A convex profile stack arrangement has one drawback in that in the stack of blades the most outwardly located blade—and the progressively inwardly located blades—are located at different radii from the axis of rotation, while the actual radius of the cutting edge all blades is the same. It will be understood by those skilled in the art that rasp blades of this type are comprised of a number of small teeth, typically arranged to alternate side of the base plate of the blade. By “small” it is meant that each tooth has a cutting edge which is generally straight and has a width in the range of about 0.050-0.080 inches. As the blade rotates, these cutting edges define a “cut profile”, as that term is used herein, and which may be observed if a flat sheet of material (representing a radial plane or section of a tire) is moved toward a rotating hub.
The contact surface of a tire is curved conversely in a direction parallel to its axis of rotation to form a “crown”, and in preparing the contact surface for retreading, the hub is passed with its axis perpendicular to the axis of the tire so that the convex cut profile of the hub engages the convex contact surface of the tire and moves across it with the axis of rotation of the tire and the axis of rotation of the hub substantially perpendicular. Thus, any deviation of the concentricity of the cutting profile of the blades of the hub will result is less than ideal cutting/buffing of the tire retread surface.

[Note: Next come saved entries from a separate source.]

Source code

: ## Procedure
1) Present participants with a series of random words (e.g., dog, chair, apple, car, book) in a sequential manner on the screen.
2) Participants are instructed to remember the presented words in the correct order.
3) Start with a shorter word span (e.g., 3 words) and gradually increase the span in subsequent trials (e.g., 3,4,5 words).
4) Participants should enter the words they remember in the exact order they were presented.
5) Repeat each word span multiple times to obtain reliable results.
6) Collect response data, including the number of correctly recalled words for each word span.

Thus, when the blades of a stack are all parallel and arranged in a convex cut profile at the desired cut angle, the cutting edges are not truly circular for all blades, and the deviation from true circular varies from blade-to-blade in each stack due to the convex arrangement of identical, parallel blades, and the slight inclination of blades caused by the cut angle. It is generally understood that for a uniform cutting action, the radius of curvature of the blade cutting edge is preferably centered on the axis of rotation of the hub so that the cutting profile of each blade lies along an arc centered on the axis of rotation. The differences between the radius of curvature of a blade, and a radius the cutting profile of the blade (measured at blade axis or center) is referred to herein as a deviation in concentricity.